My PhD research project explores how religion influences the experiences of abuse and discrimination against refugee and migrant women in Turkey and Tunisia, especially the impact of religion on resilience and vulnerability. My first day in the field in Ankara was the first day of Ramadan and fasting, I trusted that I will find the right people on my way who will willingly aid the ambitious aims of this research. The further I immersed in the community, the more women refugees invited me to their homes and wanted to share their stories voluntary. I felt privileged to listen to the first accounts of these stories.
Suffering and horrors, but also kindness and charitable giving
What came out strongly is the volume of suffering and horrors witnessed by women refugees in their countries of origin, contrasted with kindness and charitable giving of Turkish people. I uncovered that dependency on donations in the long-term seriously increases refugee women’s vulnerability. Yet, hope is still there, and many of the people I spoke with have faith and expect that with God’s help, they will be able to change their situations, for example through finding a job or a better accommodation.
“What kept them going was their faith”
In my mission I interviewed in total 21 Syrian and 2 Iraqi women refugees, who all sought protection and temporary residence in Turkey after fleeing their countries.

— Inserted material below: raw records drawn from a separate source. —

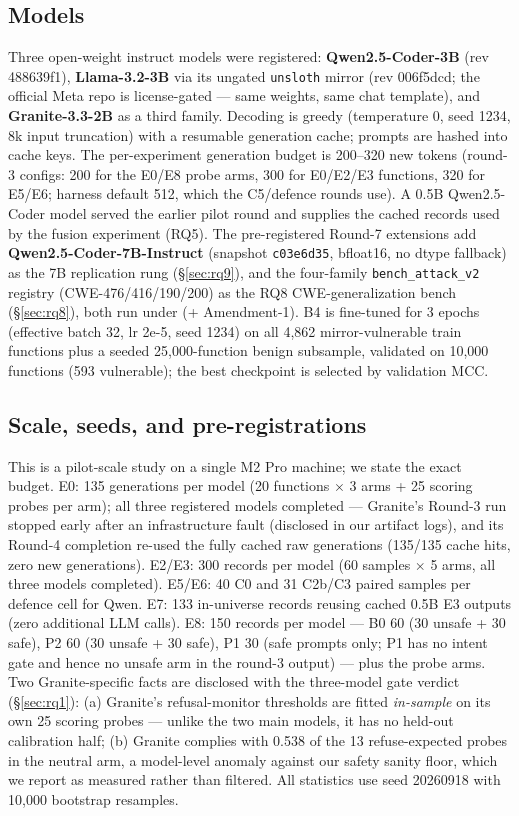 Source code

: \subsection{Models}
\label{sec:models}
Three open-weight instruct models were registered: \textbf{Qwen2.5-Coder-3B}
(rev 488639f1), \textbf{Llama-3.2-3B} via its ungated \texttt{unsloth} mirror
(rev 006f5dcd; the official Meta repo is license-gated --- same weights, same
chat template), and \textbf{Granite-3.3-2B} as a third family. Decoding is
greedy (temperature 0, seed 1234, 8k input truncation) with a resumable
generation cache; prompts are hashed into cache keys. The per-experiment
generation budget is 200--320 new tokens (round-3 configs: 200 for the E0/E8
probe arms, 300 for E0/E2/E3 functions, 320 for E5/E6; harness default 512,
which the C5/defence rounds use). A
0.5B Qwen2.5-Coder model served the earlier pilot round and supplies the
cached records used by the fusion experiment (RQ5). The pre-registered
Round-7 extensions add \textbf{Qwen2.5-Coder-7B-Instruct} (snapshot
\texttt{c03e6d35}, bfloat16, no dtype fallback) as the 7B replication rung
(\S\ref{sec:rq9}), and the four-family \texttt{bench\_attack\_v2} registry
(CWE-476/416/190/200) as the RQ8 CWE-generalization bench
(\S\ref{sec:rq8}), both run under 
(+ Amendment-1). B4 is
 fine-tuned for 3 epochs (effective batch 32,
lr 2e-5, seed 1234) on all 4{,}862 mirror-vulnerable train functions plus a
seeded 25{,}000-function benign subsample, validated on 10{,}000 functions
(593 vulnerable); the best checkpoint is selected by validation MCC.

\subsection{Scale, seeds, and pre-registrations}
\label{sec:scale}
This is a pilot-scale study on a single M2 Pro machine; we state the exact
budget. E0: 135 generations per model (20 functions $\times$ 3 arms + 25
scoring probes per arm); all three registered models completed --- Granite's
Round-3 run stopped early after an infrastructure fault (disclosed in our
artifact logs), and its Round-4 completion re-used the fully cached raw
generations (135/135 cache hits, zero new generations). E2/E3: 300 records
per model (60 samples $\times$ 5 arms, all three models completed). E5/E6: 40
C0 and 31 C2b/C3 paired samples per defence cell for Qwen. E7: 133
in-universe records reusing cached 0.5B E3 outputs (zero additional LLM
calls). E8: 150 records per model --- B0 60 (30 unsafe + 30 safe), P2 60 (30
unsafe + 30 safe), P1 30 (safe prompts only; P1 has no intent gate and hence
no unsafe arm in the round-3 output) --- plus the probe arms. Two
Granite-specific facts are disclosed with the three-model gate verdict
(\S\ref{sec:rq1}): (a) Granite's refusal-monitor thresholds are fitted
\emph{in-sample} on its own 25 scoring probes --- unlike the two main models,
it has no held-out calibration half; (b) Granite complies with 0.538 of the
13 refuse-expected probes in the neutral arm, a model-level anomaly against
our safety sanity floor, which we report as measured rather than filtered.
All statistics use seed 20260918 with 10{,}000 bootstrap resamples.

All women showed an incredible resilience to manage change and crisis, and most resorted to religious coping methods, which brought them comfort and strength to carry on. Most women I spoke with were mothers. Each and every one of them witnessed conflict, feared for her and her family’s life, lost relatives, lived in camps and at the borders. During refugee journeys of variant length (from a few weeks to many lengthy months), they were forced to hide, run, roll over valleys, climb walls and mountains, feeling that their live was at risk. What kept them going was mentioning God, invoking and talking to God, whilst surviving this crisis of humanity. Most women refugees trusted God in relieving their conditions, taking action to meet their basic survival needs and other active means of coping.
Prayer as a means of comfort and inner peace
The women I spoke with told me that God is their only hope and rescue. Despite great sensitivity around discussing religion, often considered as a personal matter with the potential to endanger people back in Syria and Iraq, faith was central in their lives and empowered women to overcome their limitations, whilst mobilising strength beyond their comprehension. Daily prayers, additional prayers and night prayers were means of comfort and finding inner peace in the chaos of their lives. Reading the Qur’an was nourishing and a protective factor in women’s lives, who suffered from daily destitution of economic resources, inadequate housing, the psychological pain of losing relatives and war trauma. The prophetic stories brought to them respite and motivated them to continue their living in dignified ways, no matter in what circumstances.
Daily struggles and vulnerability
The daily struggles were a major source of distress and exposed women, most often living alone with children after losing their husbands and male relatives in conflict zones, to greater vulnerability to exploitation, abuse and discrimination by non-family members and sometimes family members too. All women refugees I met were at a risk of sexual exploitation and transactional sex, for food and other necessities, yet they resisted this risk, preferring to eat little or nothing, but maintaining their dignity. Some women, I was told about, were left without choice and had to sometimes resort to harmful coping strategies for them and their children to survive.
Major strain on the women’s mental health
In result of the war and resettlement experience, most women I met have been lonely, cautious and not trusting others. The strain on their mental health is major. Many women I spoke with face trauma, are stressed and anxious, because of the war and displacement. Some of them carried with them memories of abuse from childhood and adolescence, which now coupled with new experiences, compound the intensity of trauma suffered. In context of their limited economic opportunities, they use their intrinsic resources and rely on ways of coping that are relatively available to them. Coping methods often rest around available spiritual, faith and religious resources such as prayers, contemplation, recitation of religious scripts and talking to God.
Context matters: Syrian women refugees living in Turkey
The level of trauma and well-being seems to predetermine trends in utilising faith beliefs and practices in drawing strength and coping with new life situations, such as destitution, poverty and exclusion. Through the faith lens, women find meaning of, and solutions to, their experiences of violence and abuse. Sometimes mental health disorders decrease women’s ability to utilise some of these relatively available resources. Refugee women living now in Turkey find that religious identity, especially sectarian belonging, seems to play a lesser role than it did in Syria, where it could lead to one’s life being at danger. Where they reside now, they choose to keep religion as a private domain, and they seek closeness and direct relations with God through reading religious text alone.
Stories of pain and sadness, but also little seeds of hope
I returned to Birmingham equipped with the unheard stories of pain and sadness but also carrying with me little seeds of hope. Working with committed translators, visiting Bilkent University as a researcher and finally meeting friendly personnel of the Red Crescent Turkey (Kızılay), whom I established collaboration with, were additions which made my mission more secure and possible. My next step is analysis and further continuation of my enquiry – yet before that, my next stop is Medinine in Tunisia, to unfold further stories of forced migration, SGBV and religion in my second field research site.